> Requirement
Of the entries below, copy only those lines that contain the word "oracle".

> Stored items
^^^^

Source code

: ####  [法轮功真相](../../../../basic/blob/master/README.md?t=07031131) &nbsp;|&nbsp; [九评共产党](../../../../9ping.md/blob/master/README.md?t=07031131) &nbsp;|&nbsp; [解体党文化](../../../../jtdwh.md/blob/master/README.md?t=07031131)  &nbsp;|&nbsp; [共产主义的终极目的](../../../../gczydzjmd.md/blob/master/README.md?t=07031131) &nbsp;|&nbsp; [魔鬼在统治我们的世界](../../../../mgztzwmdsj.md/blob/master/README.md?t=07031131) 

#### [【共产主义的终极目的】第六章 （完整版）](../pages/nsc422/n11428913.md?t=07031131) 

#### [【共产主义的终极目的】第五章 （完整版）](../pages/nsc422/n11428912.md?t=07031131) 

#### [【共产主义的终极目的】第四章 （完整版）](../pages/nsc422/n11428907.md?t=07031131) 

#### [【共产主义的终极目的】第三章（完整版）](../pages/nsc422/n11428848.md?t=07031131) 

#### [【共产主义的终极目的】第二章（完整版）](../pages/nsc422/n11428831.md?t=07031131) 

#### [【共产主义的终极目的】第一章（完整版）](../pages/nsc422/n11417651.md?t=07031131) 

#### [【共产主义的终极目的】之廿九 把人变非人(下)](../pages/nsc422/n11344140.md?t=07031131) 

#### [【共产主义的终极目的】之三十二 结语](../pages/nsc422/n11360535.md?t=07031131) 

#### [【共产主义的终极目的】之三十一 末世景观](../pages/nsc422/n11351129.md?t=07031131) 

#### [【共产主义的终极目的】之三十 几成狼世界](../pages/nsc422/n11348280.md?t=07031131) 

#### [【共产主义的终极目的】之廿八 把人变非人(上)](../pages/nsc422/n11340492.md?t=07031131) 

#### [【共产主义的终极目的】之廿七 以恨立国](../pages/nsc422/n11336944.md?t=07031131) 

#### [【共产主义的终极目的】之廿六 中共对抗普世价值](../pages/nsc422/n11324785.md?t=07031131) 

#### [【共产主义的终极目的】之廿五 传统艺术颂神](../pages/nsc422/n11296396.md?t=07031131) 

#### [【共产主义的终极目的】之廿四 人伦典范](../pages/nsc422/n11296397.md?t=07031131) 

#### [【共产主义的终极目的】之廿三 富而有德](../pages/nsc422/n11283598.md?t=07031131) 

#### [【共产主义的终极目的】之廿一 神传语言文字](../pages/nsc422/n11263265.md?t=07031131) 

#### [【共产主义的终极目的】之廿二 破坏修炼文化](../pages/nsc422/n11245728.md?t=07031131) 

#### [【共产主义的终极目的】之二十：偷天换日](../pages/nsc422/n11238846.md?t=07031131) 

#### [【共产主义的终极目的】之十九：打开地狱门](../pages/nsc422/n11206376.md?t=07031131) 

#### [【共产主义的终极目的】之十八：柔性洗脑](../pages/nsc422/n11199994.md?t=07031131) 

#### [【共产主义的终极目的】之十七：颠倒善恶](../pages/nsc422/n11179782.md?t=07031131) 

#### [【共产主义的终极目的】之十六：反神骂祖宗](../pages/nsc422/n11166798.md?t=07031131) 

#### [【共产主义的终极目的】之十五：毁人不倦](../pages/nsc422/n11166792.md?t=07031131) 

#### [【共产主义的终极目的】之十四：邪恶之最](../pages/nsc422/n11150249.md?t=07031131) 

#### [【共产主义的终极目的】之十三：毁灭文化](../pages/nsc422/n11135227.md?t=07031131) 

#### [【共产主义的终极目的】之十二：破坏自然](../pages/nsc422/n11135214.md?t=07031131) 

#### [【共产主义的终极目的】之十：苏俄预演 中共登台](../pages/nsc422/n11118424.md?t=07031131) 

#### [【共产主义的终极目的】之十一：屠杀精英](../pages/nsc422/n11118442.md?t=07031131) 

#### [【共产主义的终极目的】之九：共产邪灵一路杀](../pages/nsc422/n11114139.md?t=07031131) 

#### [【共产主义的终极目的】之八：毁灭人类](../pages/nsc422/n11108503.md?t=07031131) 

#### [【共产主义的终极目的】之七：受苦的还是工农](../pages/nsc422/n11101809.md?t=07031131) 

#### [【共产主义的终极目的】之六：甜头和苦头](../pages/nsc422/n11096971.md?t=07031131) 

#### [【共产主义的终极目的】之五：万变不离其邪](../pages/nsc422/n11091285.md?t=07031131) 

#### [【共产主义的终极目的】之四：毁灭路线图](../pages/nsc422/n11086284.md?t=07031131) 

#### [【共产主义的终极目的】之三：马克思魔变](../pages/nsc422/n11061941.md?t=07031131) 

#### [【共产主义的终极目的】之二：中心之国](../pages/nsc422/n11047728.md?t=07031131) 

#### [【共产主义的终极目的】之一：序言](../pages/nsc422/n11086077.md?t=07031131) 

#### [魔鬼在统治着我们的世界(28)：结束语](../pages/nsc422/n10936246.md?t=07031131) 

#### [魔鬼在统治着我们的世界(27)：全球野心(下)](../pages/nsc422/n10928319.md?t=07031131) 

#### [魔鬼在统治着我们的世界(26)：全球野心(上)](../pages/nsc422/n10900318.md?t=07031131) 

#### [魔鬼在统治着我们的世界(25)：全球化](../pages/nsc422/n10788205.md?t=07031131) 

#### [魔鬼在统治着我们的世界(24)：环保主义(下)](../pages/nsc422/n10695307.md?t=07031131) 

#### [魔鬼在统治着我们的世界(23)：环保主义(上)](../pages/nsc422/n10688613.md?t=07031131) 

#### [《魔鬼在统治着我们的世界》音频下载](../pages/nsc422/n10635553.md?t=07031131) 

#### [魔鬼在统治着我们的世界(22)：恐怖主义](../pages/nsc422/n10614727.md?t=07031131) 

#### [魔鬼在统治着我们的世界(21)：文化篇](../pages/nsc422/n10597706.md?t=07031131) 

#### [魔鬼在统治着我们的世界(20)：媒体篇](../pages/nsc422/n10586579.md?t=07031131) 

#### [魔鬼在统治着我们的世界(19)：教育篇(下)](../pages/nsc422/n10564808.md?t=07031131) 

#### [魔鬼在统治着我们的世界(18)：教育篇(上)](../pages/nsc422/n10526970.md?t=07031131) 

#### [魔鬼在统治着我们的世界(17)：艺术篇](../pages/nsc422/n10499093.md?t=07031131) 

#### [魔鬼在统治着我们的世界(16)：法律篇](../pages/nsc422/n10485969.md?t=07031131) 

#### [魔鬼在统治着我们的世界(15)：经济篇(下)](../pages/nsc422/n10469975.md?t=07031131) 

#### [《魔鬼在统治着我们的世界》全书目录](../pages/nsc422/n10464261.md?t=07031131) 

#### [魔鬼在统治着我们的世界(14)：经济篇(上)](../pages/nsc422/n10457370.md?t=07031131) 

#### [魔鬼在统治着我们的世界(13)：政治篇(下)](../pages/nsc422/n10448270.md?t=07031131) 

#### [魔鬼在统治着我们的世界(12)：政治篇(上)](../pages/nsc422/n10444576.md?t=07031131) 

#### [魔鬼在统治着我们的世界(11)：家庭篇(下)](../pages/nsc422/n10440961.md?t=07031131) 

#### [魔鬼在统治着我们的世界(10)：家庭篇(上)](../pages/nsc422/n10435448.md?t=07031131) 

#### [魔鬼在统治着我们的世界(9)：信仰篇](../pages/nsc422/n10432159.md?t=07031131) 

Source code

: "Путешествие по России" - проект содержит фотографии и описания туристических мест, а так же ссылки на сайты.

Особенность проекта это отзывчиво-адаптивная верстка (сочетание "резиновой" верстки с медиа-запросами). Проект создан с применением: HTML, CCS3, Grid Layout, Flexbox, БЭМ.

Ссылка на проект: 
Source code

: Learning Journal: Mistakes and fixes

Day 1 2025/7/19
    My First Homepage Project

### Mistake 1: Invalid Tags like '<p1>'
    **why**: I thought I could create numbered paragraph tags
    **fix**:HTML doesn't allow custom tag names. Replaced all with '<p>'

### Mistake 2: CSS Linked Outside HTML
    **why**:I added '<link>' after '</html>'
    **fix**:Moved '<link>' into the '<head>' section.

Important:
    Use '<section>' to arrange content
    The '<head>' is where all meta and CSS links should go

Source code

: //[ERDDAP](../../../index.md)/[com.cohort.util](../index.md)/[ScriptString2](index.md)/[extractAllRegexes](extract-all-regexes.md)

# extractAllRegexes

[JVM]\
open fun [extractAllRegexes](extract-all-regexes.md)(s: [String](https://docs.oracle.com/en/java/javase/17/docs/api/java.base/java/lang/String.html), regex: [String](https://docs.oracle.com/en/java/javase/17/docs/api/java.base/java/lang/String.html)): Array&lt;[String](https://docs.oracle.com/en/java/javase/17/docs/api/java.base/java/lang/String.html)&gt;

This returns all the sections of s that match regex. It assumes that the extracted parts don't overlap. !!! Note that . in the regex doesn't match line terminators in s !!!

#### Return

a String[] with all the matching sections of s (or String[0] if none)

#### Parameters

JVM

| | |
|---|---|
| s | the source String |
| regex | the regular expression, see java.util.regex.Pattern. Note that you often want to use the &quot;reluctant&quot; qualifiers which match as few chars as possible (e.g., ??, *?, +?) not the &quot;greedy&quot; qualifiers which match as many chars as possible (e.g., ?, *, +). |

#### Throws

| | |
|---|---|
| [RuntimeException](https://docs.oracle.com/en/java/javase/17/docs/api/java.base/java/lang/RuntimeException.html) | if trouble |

^^^^

> Your solution
open fun [extractAllRegexes](extract-all-regexes.md)(s: [String](https://docs.oracle.com/en/java/javase/17/docs/api/java.base/java/lang/String.html), regex: [String](https://docs.oracle.com/en/java/javase/17/docs/api/java.base/java/lang/String.html)): Array&lt;[String](https://docs.oracle.com/en/java/javase/17/docs/api/java.base/java/lang/String.html)&gt;
| [RuntimeException](https://docs.oracle.com/en/java/javase/17/docs/api/java.base/java/lang/RuntimeException.html) | if trouble |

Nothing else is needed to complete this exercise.